**Task details**:
Word for word, write out the entries that follow, omitting all pictures.

**Records supplied**:
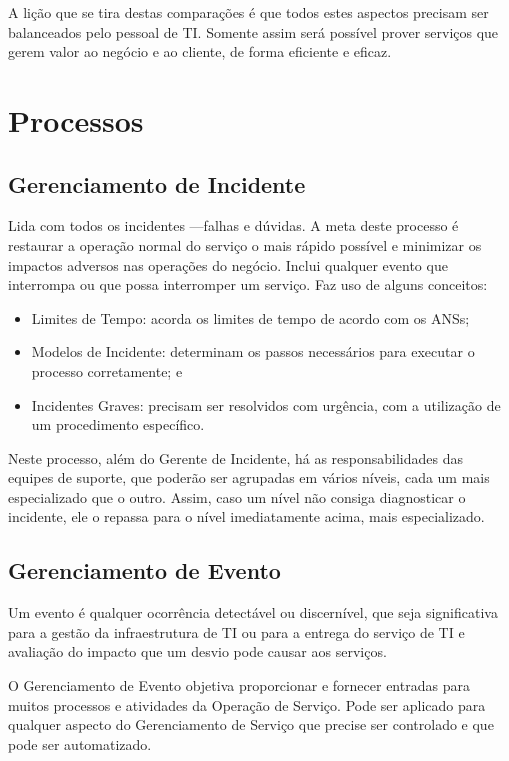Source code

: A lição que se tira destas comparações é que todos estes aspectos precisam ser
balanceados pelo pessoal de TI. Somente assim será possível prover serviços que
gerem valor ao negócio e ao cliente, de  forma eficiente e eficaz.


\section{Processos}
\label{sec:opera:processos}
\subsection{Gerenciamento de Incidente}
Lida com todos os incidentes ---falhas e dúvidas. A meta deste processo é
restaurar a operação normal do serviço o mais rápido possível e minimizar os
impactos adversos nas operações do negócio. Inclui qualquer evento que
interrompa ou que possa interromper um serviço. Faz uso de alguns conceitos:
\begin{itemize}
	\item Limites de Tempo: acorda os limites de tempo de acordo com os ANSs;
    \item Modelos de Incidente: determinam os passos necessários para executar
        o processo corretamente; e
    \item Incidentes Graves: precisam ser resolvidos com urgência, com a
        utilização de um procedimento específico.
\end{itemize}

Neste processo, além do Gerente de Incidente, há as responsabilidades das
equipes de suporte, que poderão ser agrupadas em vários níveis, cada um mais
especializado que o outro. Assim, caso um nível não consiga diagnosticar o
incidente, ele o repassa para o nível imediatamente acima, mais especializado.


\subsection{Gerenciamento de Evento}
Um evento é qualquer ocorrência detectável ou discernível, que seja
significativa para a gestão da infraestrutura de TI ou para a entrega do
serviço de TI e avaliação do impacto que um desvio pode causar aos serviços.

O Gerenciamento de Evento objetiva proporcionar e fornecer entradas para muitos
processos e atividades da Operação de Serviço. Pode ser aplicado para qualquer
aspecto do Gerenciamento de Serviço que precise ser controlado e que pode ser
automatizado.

**Response to this task**:
Source code

: A lição que se tira destas comparações é que todos estes aspectos precisam ser
balanceados pelo pessoal de TI. Somente assim será possível prover serviços que
gerem valor ao negócio e ao cliente, de  forma eficiente e eficaz.


\section{Processos}
\label{sec:opera:processos}
\subsection{Gerenciamento de Incidente}
Lida com todos os incidentes ---falhas e dúvidas. A meta deste processo é
restaurar a operação normal do serviço o mais rápido possível e minimizar os
impactos adversos nas operações do negócio. Inclui qualquer evento que
interrompa ou que possa interromper um serviço. Faz uso de alguns conceitos:
\begin{itemize}
	\item Limites de Tempo: acorda os limites de tempo de acordo com os ANSs;
    \item Modelos de Incidente: determinam os passos necessários para executar
        o processo corretamente; e
    \item Incidentes Graves: precisam ser resolvidos com urgência, com a
        utilização de um procedimento específico.
\end{itemize}

Neste processo, além do Gerente de Incidente, há as responsabilidades das
equipes de suporte, que poderão ser agrupadas em vários níveis, cada um mais
especializado que o outro. Assim, caso um nível não consiga diagnosticar o
incidente, ele o repassa para o nível imediatamente acima, mais especializado.


\subsection{Gerenciamento de Evento}
Um evento é qualquer ocorrência detectável ou discernível, que seja
significativa para a gestão da infraestrutura de TI ou para a entrega do
serviço de TI e avaliação do impacto que um desvio pode causar aos serviços.

O Gerenciamento de Evento objetiva proporcionar e fornecer entradas para muitos
processos e atividades da Operação de Serviço. Pode ser aplicado para qualquer
aspecto do Gerenciamento de Serviço que precise ser controlado e que pode ser
automatizado.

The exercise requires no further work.